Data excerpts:
+===+

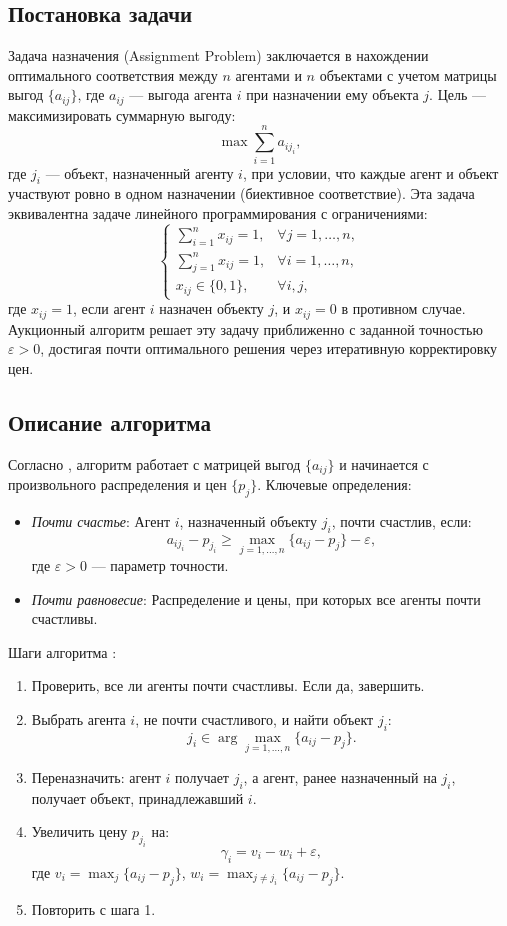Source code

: \subsection{Постановка задачи}
Задача назначения (Assignment Problem) заключается в нахождении оптимального соответствия между $n$ агентами и $n$ объектами с учетом матрицы выгод $\{a_{ij}\}$, где $a_{ij}$ — выгода агента $i$ при назначении ему объекта $j$. Цель — максимизировать суммарную выгоду:
\[
\max \sum_{i=1}^n a_{i j_i},
\]
где $j_i$ — объект, назначенный агенту $i$, при условии, что каждые агент и объект участвуют ровно в одном назначении (биективное соответствие). Эта задача эквивалентна задаче линейного программирования с ограничениями:
\[
\begin{cases}
\sum_{i=1}^n x_{ij} = 1, & \forall j = 1, \ldots, n, \\
\sum_{j=1}^n x_{ij} = 1, & \forall i = 1, \ldots, n, \\
x_{ij} \in \{0, 1\}, & \forall i, j,
\end{cases}
\]
где $x_{ij} = 1$, если агент $i$ назначен объекту $j$, и $x_{ij} = 0$ в противном случае. Аукционный алгоритм решает эту задачу приближенно с заданной точностью $\varepsilon > 0$, достигая почти оптимального решения через итеративную корректировку цен.

\subsection{Описание алгоритма}
Согласно \cite{bertsekas1990}, алгоритм работает с матрицей выгод $\{a_{ij}\}$ и начинается с произвольного распределения и цен $\{p_j\}$. Ключевые определения:
\begin{itemize}
    \item \textit{Почти счастье}: Агент $i$, назначенный объекту $j_i$, почти счастлив, если:
    \[
    a_{i j_i} - p_{j_i} \geq \max_{j=1,\ldots,n} \{a_{ij} - p_j\} - \varepsilon,
    \]
    где $\varepsilon > 0$ — параметр точности.
    \item \textit{Почти равновесие}: Распределение и цены, при которых все агенты почти счастливы.
\end{itemize}

Шаги алгоритма \cite{bertsekas1990}:
\begin{enumerate}
    \item Проверить, все ли агенты почти счастливы. Если да, завершить.
    \item Выбрать агента $i$, не почти счастливого, и найти объект $j_i$:
    \[
    j_i \in \arg \max_{j=1,\ldots,n} \{a_{ij} - p_j\}.
    \]
    \item Переназначить: агент $i$ получает $j_i$, а агент, ранее назначенный на $j_i$, получает объект, принадлежавший $i$.
    \item Увеличить цену $p_{j_i}$ на:
    \[
    \gamma_i = v_i - w_i + \varepsilon,
    \]
    где $v_i = \max_j \{a_{ij} - p_j\}$, $w_i = \max_{j \neq j_i} \{a_{ij} - p_j\}$.
    \item Повторить с шага 1.
\end{enumerate}

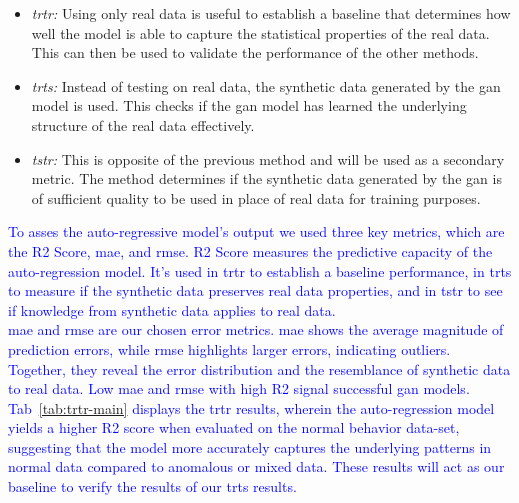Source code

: 
\begin{itemize}
    \item \textit{\gls*{trtr}:} Using only real data is useful to establish a baseline that determines how well the model is able to capture the statistical properties of the real data. This can then be used to validate the performance of the other methods.
    \item \textit{\gls*{trts}:} Instead of testing on real data, the synthetic data generated by the 
    \gls*{gan} model is used. This checks if the \gls*{gan} model has learned the underlying structure of the real data effectively.
    \item \textit{\gls*{tstr}:} This is opposite of the previous method and will be used as a secondary metric. The method determines if the synthetic data generated by the \gls*{gan} is of sufficient quality to be used in place of real data for training purposes.
\end{itemize}
\textcolor{blue}{ To asses the auto-regressive model's output we used three key metrics, which are the R2 Score, \gls*{mae}, and \gls*{rmse}. R2 Score measures the predictive capacity of the auto-regression model. It's used in \gls*{trtr} to establish a baseline performance, in \gls*{trts} to measure if the synthetic data preserves real data properties, and in \gls*{tstr} to see if knowledge from synthetic data applies to real data.
\\
\gls*{mae} and \gls*{rmse} are our chosen error metrics. \gls*{mae}  shows the average magnitude of prediction errors, while \gls*{rmse} highlights larger errors, indicating outliers. Together, they reveal the error distribution and the resemblance of synthetic data to real data. Low \gls*{mae} and \gls*{rmse} with high R2 signal successful \gls*{gan} models.
\\
Tab~\ref{tab:trtr-main} displays the \gls*{trtr} results, wherein the auto-regression model yields a higher R2 score when evaluated on the normal behavior data-set, suggesting that the model more accurately captures the underlying patterns in normal data compared to anomalous or mixed data. These results will act as our baseline to verify the results of our \gls*{trts} results.}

+===+

A single number is the whole answer: how many lines of the records contain the word "ldots".

Task result:
4